What may have been controversial, those being his promos, were not challenged at all. By today’s standards, shaving a midget wrestler or making culturally-offensive remarks, like those he did about Jimmy Snuka, would be controversial (his really culturally insensitive remarks came early in his career in Los Angeles, battling the Guerreros, not that we see that here); but this was the 1980s when PC only stood for Progressive Conservatives. It’s not like today where a comment by Matt Striker about Steve Irwin sets people off; back then, it was just par for the course, and if the FCC went after the WWF for Hot Rod’s comments, it was never publicly discussed.

In fact, there are only two spots on the entire DVD that I would really say were controversial at the time of their incidence. The first was at WrestleMania VI, when Piper painted half of his body black for his match against Bad News Brown, which was thankfully discussed in a decent amount of detail, and the infamous HBO interview which lead to his departure from WWE.

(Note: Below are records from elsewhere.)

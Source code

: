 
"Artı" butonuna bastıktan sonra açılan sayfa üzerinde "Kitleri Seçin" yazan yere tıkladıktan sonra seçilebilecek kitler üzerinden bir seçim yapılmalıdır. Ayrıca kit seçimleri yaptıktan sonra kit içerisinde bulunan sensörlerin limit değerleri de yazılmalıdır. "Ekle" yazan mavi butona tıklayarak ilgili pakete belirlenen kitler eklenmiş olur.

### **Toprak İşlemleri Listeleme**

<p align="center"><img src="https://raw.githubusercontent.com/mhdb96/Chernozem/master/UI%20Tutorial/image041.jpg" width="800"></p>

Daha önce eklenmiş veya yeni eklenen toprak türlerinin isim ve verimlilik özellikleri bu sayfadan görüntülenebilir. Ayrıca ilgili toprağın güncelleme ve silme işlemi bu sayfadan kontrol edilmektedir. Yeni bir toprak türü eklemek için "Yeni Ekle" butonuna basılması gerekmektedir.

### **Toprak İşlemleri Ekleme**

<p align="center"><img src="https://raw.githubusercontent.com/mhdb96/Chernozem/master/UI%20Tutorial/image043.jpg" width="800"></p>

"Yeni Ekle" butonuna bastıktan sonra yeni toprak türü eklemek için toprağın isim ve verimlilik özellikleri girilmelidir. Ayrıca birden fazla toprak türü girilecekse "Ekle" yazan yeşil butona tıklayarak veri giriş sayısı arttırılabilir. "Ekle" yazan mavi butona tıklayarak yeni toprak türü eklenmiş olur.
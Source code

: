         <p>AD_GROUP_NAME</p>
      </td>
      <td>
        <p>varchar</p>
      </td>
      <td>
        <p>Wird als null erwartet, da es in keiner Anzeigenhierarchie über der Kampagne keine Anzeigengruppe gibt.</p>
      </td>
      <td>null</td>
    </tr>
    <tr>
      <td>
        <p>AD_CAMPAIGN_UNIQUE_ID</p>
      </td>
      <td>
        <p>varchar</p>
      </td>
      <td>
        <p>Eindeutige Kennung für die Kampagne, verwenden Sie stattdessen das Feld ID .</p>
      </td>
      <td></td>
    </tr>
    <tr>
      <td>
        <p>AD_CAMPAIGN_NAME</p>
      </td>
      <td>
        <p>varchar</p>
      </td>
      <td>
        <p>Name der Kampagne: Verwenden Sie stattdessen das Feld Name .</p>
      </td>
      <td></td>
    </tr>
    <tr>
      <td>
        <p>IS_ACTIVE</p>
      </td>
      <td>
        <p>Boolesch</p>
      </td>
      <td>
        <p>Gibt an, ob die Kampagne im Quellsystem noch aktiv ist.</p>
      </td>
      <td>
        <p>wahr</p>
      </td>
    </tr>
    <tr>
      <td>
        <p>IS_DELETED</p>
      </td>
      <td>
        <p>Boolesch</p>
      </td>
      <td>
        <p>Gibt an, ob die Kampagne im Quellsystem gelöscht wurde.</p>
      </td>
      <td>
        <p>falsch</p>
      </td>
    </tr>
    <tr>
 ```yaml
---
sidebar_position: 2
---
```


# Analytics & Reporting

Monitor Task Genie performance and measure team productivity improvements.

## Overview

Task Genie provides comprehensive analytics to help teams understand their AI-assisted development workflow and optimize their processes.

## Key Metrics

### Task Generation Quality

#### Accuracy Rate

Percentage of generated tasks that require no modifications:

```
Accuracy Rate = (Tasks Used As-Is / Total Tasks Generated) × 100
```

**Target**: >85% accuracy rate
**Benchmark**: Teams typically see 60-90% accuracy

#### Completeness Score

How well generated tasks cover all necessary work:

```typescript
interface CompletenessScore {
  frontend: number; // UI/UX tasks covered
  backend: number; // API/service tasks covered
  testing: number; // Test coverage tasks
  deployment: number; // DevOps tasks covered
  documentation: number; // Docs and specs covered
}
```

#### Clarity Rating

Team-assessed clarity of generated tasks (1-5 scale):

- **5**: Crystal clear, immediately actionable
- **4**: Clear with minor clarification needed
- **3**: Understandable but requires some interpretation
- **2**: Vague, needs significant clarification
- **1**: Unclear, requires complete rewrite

Other than that, Piper’s in-ring career is pretty tame. Even his transition to WCW is simple and understandable — they were offering him more money. There wasn’t the huge blow-up over a contract or a threat to not appear on an advertised show — it was simply a business decision Piper made, and made properly.

Now, behind the scenes, it was a different story. Piper was a party animal, and tried many of the more interesting substances available to man. He spoke his mind to promoters, and even once tried to start a union of sorts. Yet this isn’t for-the-record stuff on a WWE sanitized DVD.

Through the disc-plus of matches and the extra disc devoted solely to Piper’s Pit, there isn’t much controversial here either. There are some truly excellent contests and some laugh-out-loud moments from Piper’s quasi-talk show, but there are no, “did he do what I think he just did?” moments; so if that is what you’re looking for, you’re better off looking further down the aisle at HMV.

But, if your goal is to learn about one of the best personalities in wrestling history, to learn the story of Piper’s ascent to wrestling immortality (or at least the popular version of it), to see why all us Gen X-ers think Hot Rod was the best heel that ever lived, I highly encourage you to pick up Born to Controversy: The Roddy Piper Story.